◆ **What is expected**: Please copy every line of the data in which the string "notifications" appears.

[Collected data]
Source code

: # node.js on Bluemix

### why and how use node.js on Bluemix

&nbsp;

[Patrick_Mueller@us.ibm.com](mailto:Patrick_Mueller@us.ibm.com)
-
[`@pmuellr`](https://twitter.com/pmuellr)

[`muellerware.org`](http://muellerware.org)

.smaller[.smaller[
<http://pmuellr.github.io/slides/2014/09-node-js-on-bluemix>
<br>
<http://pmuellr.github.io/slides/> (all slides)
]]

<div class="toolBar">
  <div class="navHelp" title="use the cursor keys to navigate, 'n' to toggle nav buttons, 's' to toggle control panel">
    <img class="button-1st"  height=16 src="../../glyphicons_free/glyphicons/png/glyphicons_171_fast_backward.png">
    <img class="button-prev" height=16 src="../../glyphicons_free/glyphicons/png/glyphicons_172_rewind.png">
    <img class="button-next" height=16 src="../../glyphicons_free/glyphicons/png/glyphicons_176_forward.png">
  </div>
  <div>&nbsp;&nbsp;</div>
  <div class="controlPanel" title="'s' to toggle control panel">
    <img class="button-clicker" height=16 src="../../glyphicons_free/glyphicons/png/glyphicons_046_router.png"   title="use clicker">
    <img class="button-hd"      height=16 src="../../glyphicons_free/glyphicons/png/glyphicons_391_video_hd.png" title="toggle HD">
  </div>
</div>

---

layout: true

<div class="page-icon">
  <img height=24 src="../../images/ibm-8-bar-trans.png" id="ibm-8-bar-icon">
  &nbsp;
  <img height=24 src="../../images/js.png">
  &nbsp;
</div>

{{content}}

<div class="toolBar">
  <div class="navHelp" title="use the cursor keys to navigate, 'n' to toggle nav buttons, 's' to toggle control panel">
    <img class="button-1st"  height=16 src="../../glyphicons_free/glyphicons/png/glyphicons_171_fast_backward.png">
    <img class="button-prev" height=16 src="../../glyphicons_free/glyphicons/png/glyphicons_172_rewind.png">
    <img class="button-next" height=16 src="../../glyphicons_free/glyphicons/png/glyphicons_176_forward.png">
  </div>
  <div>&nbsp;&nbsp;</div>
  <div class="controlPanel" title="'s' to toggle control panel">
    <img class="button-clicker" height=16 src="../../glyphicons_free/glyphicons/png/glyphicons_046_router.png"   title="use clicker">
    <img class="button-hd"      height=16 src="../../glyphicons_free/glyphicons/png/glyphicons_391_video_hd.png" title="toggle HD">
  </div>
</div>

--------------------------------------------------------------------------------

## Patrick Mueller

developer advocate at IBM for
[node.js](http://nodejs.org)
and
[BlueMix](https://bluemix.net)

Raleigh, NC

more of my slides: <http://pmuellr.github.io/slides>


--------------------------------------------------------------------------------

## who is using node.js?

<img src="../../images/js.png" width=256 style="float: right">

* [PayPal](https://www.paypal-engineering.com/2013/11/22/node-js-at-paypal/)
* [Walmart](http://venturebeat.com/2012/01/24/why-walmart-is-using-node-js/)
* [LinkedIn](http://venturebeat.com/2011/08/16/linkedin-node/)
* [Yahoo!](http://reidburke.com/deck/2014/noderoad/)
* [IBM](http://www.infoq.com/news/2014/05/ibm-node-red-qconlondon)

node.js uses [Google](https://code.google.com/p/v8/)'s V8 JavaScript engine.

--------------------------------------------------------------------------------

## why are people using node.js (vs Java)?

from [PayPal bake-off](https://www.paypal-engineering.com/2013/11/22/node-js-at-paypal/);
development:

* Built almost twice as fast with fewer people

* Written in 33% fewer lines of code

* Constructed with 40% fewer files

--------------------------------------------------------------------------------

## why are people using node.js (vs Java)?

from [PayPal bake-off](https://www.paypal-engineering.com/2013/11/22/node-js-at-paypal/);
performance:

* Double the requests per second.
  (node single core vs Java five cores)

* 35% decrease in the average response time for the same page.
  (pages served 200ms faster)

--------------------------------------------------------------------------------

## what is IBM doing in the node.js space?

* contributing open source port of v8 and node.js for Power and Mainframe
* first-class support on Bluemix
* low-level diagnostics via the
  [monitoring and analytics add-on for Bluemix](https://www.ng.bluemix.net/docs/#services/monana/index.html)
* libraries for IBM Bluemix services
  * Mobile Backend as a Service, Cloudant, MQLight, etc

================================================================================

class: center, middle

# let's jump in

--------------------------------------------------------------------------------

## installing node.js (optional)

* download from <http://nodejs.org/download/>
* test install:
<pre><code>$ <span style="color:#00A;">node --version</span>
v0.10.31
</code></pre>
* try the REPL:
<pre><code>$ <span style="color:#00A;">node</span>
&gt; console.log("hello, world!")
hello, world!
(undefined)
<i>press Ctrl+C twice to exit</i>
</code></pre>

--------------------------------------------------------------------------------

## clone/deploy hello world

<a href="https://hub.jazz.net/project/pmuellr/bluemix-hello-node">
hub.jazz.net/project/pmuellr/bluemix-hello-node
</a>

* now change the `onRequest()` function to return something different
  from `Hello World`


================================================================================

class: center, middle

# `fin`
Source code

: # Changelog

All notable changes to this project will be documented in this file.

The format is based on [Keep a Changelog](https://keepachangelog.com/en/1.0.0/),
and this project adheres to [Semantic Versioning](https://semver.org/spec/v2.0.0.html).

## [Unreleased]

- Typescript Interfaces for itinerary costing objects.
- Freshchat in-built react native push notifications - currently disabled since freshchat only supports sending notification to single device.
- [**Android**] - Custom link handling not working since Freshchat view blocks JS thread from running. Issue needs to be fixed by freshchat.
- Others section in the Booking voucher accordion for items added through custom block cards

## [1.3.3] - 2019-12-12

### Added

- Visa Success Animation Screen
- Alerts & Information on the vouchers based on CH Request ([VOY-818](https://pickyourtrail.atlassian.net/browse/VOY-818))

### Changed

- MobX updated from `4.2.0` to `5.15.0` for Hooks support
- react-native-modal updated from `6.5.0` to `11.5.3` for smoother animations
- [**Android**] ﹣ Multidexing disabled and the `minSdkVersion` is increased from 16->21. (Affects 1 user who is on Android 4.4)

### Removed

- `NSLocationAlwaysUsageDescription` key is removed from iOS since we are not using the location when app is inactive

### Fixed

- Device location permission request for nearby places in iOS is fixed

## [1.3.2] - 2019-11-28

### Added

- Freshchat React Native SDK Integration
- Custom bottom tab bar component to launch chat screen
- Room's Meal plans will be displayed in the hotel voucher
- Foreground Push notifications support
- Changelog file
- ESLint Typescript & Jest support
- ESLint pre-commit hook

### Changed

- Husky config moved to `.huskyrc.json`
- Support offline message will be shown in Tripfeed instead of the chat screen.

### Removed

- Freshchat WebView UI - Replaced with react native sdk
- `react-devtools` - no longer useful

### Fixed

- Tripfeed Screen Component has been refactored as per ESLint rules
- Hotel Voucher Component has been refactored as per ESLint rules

◆ **Solution for this problem**:
- Freshchat in-built react native push notifications - currently disabled since freshchat only supports sending notification to single device.
- Foreground Push notifications support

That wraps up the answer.